───── Source records

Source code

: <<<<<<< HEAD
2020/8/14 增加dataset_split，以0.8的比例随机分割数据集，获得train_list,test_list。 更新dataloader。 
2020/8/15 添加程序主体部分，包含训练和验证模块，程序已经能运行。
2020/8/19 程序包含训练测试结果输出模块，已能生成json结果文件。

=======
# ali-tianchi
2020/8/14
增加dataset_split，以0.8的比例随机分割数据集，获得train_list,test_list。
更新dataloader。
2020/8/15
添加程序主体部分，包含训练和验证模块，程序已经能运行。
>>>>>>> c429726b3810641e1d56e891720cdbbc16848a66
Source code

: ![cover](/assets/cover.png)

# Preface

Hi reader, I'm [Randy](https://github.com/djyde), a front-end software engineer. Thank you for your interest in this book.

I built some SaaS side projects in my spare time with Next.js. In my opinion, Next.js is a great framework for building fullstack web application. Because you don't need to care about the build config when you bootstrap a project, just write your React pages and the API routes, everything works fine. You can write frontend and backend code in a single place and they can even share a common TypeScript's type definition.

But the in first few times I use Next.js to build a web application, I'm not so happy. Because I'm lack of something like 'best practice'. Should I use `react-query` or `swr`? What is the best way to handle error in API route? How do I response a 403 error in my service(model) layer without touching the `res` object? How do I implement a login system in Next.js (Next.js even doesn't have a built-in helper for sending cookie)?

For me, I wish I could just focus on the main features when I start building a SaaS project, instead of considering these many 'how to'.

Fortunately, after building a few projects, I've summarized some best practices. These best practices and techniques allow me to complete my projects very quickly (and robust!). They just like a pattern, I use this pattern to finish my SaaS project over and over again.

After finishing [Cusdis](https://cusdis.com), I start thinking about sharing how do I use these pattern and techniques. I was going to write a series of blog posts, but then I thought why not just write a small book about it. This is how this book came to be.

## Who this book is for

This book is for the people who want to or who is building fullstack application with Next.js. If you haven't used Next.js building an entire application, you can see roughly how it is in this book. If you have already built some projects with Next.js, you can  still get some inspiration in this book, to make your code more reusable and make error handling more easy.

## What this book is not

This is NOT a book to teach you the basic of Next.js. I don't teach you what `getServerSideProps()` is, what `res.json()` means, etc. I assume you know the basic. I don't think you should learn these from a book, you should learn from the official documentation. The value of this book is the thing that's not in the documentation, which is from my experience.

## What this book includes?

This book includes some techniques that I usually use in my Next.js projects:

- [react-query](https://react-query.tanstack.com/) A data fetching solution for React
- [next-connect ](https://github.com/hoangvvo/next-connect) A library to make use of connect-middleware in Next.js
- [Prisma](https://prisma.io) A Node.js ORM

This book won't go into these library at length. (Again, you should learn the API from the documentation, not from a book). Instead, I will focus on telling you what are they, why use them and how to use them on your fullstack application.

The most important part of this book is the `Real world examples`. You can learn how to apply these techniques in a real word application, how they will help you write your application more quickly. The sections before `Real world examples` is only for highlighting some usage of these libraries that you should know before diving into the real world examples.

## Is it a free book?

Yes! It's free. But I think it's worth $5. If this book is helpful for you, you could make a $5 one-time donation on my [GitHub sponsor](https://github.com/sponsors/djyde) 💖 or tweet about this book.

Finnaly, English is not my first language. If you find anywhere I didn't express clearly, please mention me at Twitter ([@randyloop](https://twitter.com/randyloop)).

──────────

* Task directions *
Pull every line that holds the string "your" out of the records.

* Exercise output *
Hi reader, I'm [Randy](https://github.com/djyde), a front-end software engineer. Thank you for your interest in this book.
I built some SaaS side projects in my spare time with Next.js. In my opinion, Next.js is a great framework for building fullstack web application. Because you don't need to care about the build config when you bootstrap a project, just write your React pages and the API routes, everything works fine. You can write frontend and backend code in a single place and they can even share a common TypeScript's type definition.
This book is for the people who want to or who is building fullstack application with Next.js. If you haven't used Next.js building an entire application, you can see roughly how it is in this book. If you have already built some projects with Next.js, you can  still get some inspiration in this book, to make your code more reusable and make error handling more easy.
This book won't go into these library at length. (Again, you should learn the API from the documentation, not from a book). Instead, I will focus on telling you what are they, why use them and how to use them on your fullstack application.
The most important part of this book is the `Real world examples`. You can learn how to apply these techniques in a real word application, how they will help you write your application more quickly. The sections before `Real world examples` is only for highlighting some usage of these libraries that you should know before diving into the real world examples.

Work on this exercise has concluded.